Massive Double White Dwarfs and the AM CVn Birthrate

TL;DR

This study investigates four low-mass white dwarf binaries, finds they are likely to evolve into AM CVn systems through stable mass transfer, and estimates the galactic rate of such events.

Contribution

It provides new observational constraints on the nature of low-mass white dwarf binaries and demonstrates their role as progenitors of AM CVn systems, supporting their contribution to the galactic population.

Findings

X-ray observations rule out neutron star companions.

Total binary masses exceed 1.02 to 1.39 solar masses.

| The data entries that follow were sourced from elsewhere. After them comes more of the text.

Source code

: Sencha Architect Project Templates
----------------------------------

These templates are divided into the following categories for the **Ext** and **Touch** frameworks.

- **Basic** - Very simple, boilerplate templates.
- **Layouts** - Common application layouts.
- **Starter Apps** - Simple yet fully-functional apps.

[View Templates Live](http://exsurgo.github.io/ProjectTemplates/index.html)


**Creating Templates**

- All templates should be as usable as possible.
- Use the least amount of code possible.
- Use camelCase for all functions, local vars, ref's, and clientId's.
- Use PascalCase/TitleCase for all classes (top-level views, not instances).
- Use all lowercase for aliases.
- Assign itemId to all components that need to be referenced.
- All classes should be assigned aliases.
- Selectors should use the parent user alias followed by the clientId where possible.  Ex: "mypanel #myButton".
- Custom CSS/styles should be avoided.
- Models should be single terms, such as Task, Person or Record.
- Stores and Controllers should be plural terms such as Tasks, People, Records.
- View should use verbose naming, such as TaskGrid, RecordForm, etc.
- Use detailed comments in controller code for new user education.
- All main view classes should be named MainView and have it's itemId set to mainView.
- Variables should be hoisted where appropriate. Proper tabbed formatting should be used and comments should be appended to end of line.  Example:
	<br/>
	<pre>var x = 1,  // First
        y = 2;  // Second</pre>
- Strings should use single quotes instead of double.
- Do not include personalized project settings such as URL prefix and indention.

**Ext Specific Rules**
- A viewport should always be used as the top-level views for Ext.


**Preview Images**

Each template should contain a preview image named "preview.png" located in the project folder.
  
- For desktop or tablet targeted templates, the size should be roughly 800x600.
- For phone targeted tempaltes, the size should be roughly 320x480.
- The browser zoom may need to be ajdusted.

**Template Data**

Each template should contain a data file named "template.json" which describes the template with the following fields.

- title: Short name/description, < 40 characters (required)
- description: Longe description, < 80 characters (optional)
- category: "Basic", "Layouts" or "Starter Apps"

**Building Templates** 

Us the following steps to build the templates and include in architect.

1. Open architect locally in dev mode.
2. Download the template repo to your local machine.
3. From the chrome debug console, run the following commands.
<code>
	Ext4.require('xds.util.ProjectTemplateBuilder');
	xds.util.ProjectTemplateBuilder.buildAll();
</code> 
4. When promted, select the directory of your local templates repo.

The inspiral rate of these systems aligns with the observed AM CVn density.

Abstract

We present Chandra and Swift X-ray observations of four extremely low-mass (ELM) white dwarfs with massive companions. We place stringent limits on X-ray emission from all four systems, indicating that neutron star companions are extremely unlikely and that the companions are almost certainly white dwarfs. Given the observed orbital periods and radial velocity amplitudes, the total masses of these binaries are greater than 1.02 to 1.39 Msun. The extreme mass ratios between the two components make it unlikely that these binary white dwarfs will merge and explode as Type Ia or underluminous supernovae. Instead, they will likely go through stable mass transfer through an accretion disk and turn into interacting AM CVn. Along with three previously known systems, we identify two of our targets, J0811 and J2132, as systems that will definitely undergo stable mass transfer. In addition, we use the binary white dwarf sample from the ELM Survey to constrain the inspiral rate of systems with extreme mass ratios. This rate, 0.00017/year, is consistent with the AM CVn space density estimated from the Sloan Digital Sky Survey. Hence, stable mass transfer double white dwarf progenitors can account for the entire AM CVn population in the Galaxy.